Solar cells are considered to be an environmentally friendly source of power generation that can effectively reduce the impact of pollution on the environment. In particular, perovskite quantum dot solar cells have drawn significant attention from the academic community due to their lower production cost and their ability to be applied to flexible materials, which conventional silicon solar cells lack.
The efficiency of perovskite quantum dot solar cells is largely dependent on the performance of hole transport materials that are responsible for charge transportation. However, the use of conventional hole transport materials in perovskite cells can result in rapid degradation due to dopants. As a result, there has been a need to research alternative hole transport materials that do not require dopants.
The research team led by Professor Taiho Park and Ph.D. candidates Dae Hwan Lee and Seyeong Lim from the Department of Chemical Engineering at POSTECH has fabricated a new design of polymeric hole transport materials that constitute a crucial element in perovskite quantum dot solar cells, leading to significant increase in their efficiency. The research findings have been published in ACS Energy Letters.

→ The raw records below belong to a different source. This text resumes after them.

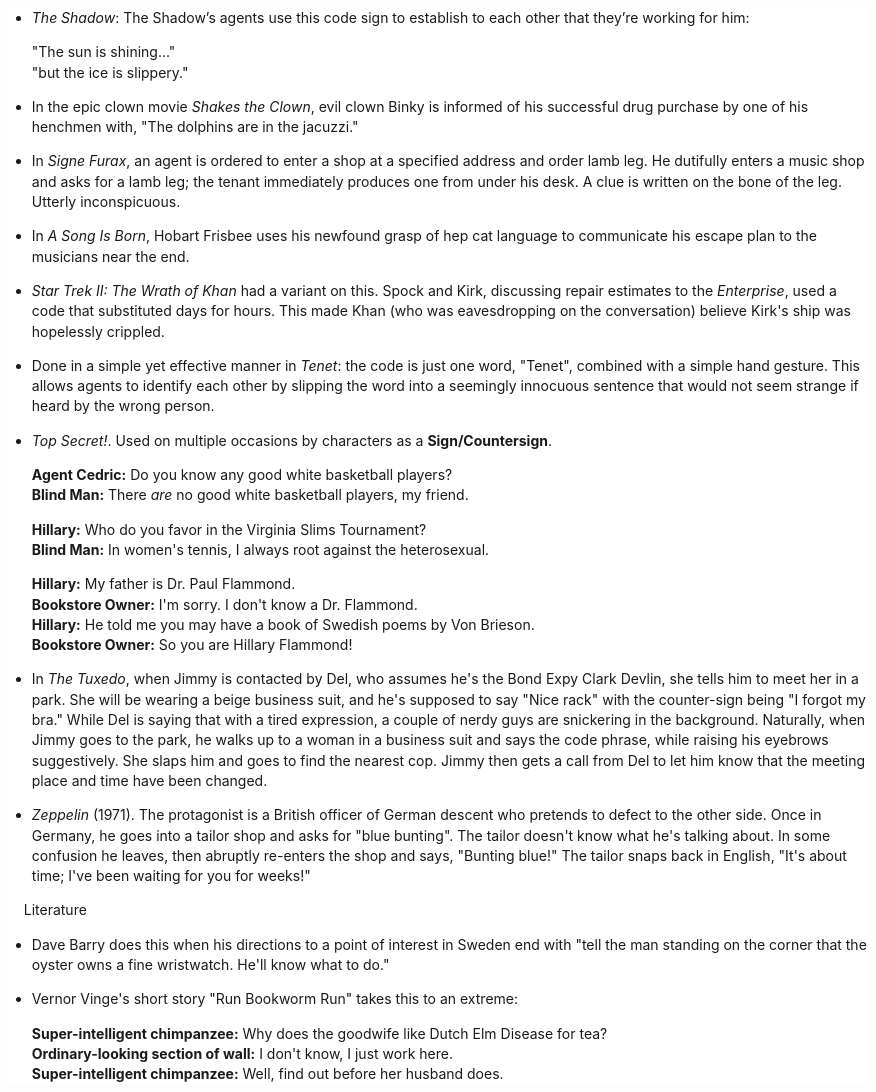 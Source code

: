 -   _The Shadow_: The Shadow’s agents use this code sign to establish to each other that they’re working for him:
    
    "The sun is shining..."  
    "but the ice is slippery."
    
-   In the epic clown movie _Shakes the Clown_, evil clown Binky is informed of his successful drug purchase by one of his henchmen with, "The dolphins are in the jacuzzi."
-   In _Signe Furax_, an agent is ordered to enter a shop at a specified address and order lamb leg. He dutifully enters a music shop and asks for a lamb leg; the tenant immediately produces one from under his desk. A clue is written on the bone of the leg. Utterly inconspicuous.
-   In _A Song Is Born_, Hobart Frisbee uses his newfound grasp of hep cat language to communicate his escape plan to the musicians near the end.
-   _Star Trek II: The Wrath of Khan_ had a variant on this. Spock and Kirk, discussing repair estimates to the _Enterprise_, used a code that substituted days for hours. This made Khan (who was eavesdropping on the conversation) believe Kirk's ship was hopelessly crippled.
-   Done in a simple yet effective manner in _Tenet_: the code is just one word, "Tenet", combined with a simple hand gesture. This allows agents to identify each other by slipping the word into a seemingly innocuous sentence that would not seem strange if heard by the wrong person.
-   _Top Secret!_. Used on multiple occasions by characters as a **Sign/Countersign**.
    
    **Agent Cedric:** Do you know any good white basketball players?  
    **Blind Man:** There _are_ no good white basketball players, my friend.
    
    **Hillary:** Who do you favor in the Virginia Slims Tournament?  
    **Blind Man:** In women's tennis, I always root against the heterosexual.
    
    **Hillary:** My father is Dr. Paul Flammond.  
    **Bookstore Owner:** I'm sorry. I don't know a Dr. Flammond.  
    **Hillary:** He told me you may have a book of Swedish poems by Von Brieson.  
    **Bookstore Owner:** So you are Hillary Flammond!
    
-   In _The Tuxedo_, when Jimmy is contacted by Del, who assumes he's the Bond Expy Clark Devlin, she tells him to meet her in a park. She will be wearing a beige business suit, and he's supposed to say "Nice rack" with the counter-sign being "I forgot my bra." While Del is saying that with a tired expression, a couple of nerdy guys are snickering in the background. Naturally, when Jimmy goes to the park, he walks up to a woman in a business suit and says the code phrase, while raising his eyebrows suggestively. She slaps him and goes to find the nearest cop. Jimmy then gets a call from Del to let him know that the meeting place and time have been changed.
-   _Zeppelin_ (1971). The protagonist is a British officer of German descent who pretends to defect to the other side. Once in Germany, he goes into a tailor shop and asks for "blue bunting". The tailor doesn't know what he's talking about. In some confusion he leaves, then abruptly re-enters the shop and says, "Bunting blue!" The tailor snaps back in English, "It's about time; I've been waiting for you for weeks!"

    Literature 

-   Dave Barry does this when his directions to a point of interest in Sweden end with "tell the man standing on the corner that the oyster owns a fine wristwatch. He'll know what to do."
-   Vernor Vinge's short story "Run Bookworm Run" takes this to an extreme:
    
    **Super-intelligent chimpanzee:** Why does the goodwife like Dutch Elm Disease for tea?  
    **Ordinary-looking section of wall:** I don't know, I just work here.  
    **Super-intelligent chimpanzee:** Well, find out before her husband does.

The team designed hole transport materials that include polymers based on sulfur and selenium compounds. These polymers exhibit structural features, such as planarization and locking of intermolecular arrangements, which increase charge mobility. Furthermore, asymmetric alkyl substituents of the polymers facilitate molecular interactions, thereby complementing the electrical properties of cells.
The effectiveness of the newly designed polymers was evaluated through tests using a control group. The results indicate that solar cells employing hole transport materials containing selenium compounds achieved 15.2% of power conversion efficiency (PCE), maintaining 80% of their initial PCE even after 40 days.
The findings of this research demonstrate that the newly designed hole transport materials can effectively increase charge mobility without the use of dopants, resulting in the highest PCE and increased stability in dopant-free perovskite quantum dot solar cells.
Professor Taiho Park who led the research explained, “The research findings represent a paradigm shift from conventional charge transport materials and are expected to be used in future research on solar cell devices.”